At this time, the bearing foil 2 is bridged between the adjacent grooves 4, and a space 12 is formed between the bearing foil 2 and the inner circumference of the bearing housing 3. That is, as shown in FIG. 1, the bearing foil 2 floats from the inner circumference of the bearing housing 3 like a bridge between adjacent grooves, that is, most of the bearing foil 2 is separated from the inner circumference surface of the bearing housing 3. Since they are separated from each other, they can be freely deformed under the elasticity of the bearing foil 2 itself,
An elastic bearing surface is formed by the bearing foil 2.

Therefore, the shape of the bearing surface can effectively follow the fluctuation of the shaft 1, and thus a gas bearing whose axial center position is stable can be obtained even in equipment where the bearing load changes. Further, by adjusting the tightening degree of the adjusting bolt 6, it is possible to adjust the amount of strain generated in the bearing foil 2, that is, the floating amount of the bearing foil 2, and to adjust the elasticity (amount) of the bearing surface with the adjusting bolt 6. It can be adjusted.

[0014]

As described above in detail, according to the foil gas bearing of the present invention, the following effects and advantages can be obtained. (1) It is possible to provide a foil gas bearing having a simple structure and adjustable preload. (2) It is possible to provide a gas bearing with a stable axial center position and low cost even in a device in which the bearing load changes.

[Brief description of drawings]

FIG. 1 is a sectional view of a foil gas bearing according to an embodiment of the present invention.

FIG. 2 is a cross-sectional view of a conventional foil gas bearing.

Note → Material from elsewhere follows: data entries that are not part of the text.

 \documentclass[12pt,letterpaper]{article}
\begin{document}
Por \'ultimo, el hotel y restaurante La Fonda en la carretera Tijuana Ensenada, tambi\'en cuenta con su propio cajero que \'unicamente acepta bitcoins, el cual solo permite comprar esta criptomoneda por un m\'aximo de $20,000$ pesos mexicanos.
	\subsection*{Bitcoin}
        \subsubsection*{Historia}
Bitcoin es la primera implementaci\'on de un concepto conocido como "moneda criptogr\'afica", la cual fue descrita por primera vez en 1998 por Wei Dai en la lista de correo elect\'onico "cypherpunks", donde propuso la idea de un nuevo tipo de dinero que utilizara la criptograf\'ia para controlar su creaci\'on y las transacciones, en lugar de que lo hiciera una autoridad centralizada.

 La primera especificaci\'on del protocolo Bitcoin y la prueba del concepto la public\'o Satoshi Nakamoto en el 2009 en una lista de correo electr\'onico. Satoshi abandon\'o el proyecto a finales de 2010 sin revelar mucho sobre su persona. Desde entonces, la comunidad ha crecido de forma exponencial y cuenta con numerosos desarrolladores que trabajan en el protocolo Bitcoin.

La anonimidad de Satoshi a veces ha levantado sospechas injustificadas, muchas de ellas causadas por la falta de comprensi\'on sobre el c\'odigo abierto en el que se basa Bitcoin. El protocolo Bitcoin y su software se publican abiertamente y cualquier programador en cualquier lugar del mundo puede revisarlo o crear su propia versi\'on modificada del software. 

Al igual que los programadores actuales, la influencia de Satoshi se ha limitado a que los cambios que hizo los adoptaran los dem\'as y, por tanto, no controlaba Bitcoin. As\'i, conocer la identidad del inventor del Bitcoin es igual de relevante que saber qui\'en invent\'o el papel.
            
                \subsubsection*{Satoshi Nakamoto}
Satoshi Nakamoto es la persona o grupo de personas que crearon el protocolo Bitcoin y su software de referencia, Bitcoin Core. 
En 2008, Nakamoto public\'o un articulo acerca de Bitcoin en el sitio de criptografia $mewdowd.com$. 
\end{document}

FIG. 3 is a sectional view of another conventional foil gas bearing.

[Explanation of symbols]

 1 rotating shaft 2 bearing foil 2a bulge 3 bearing housing 4,11 axial groove 5 slit 6 adjusting bolt as slit width adjusting means 8 bearing clearance (gas film) 12 space

Claims (1)

[Claims] 1. A bearing foil made of a thin metal plate, which is arranged outside the rotating shaft with a bearing gap between the rotating shaft and the rotating shaft, and a thick-walled cylindrical bearing housing arranged outside the bearing foil. In addition, a slit extending in the axial direction is formed in a part of the bearing housing, and slit width adjusting means for adjusting the width of the slit to adjust the inner peripheral length of the bearing housing is provided. A plurality of axial grooves are formed on the inner periphery of the bearing housing, the bearing foil is formed longer than the inner peripheral length of the bearing housing, and the bearing foil is forcibly fitted into the bearing housing to form the bearing. A foil gas bearing, wherein the foil is strain-shaped and the strain is configured to bulge into a plurality of axial grooves formed in the inner surface of the bearing housing.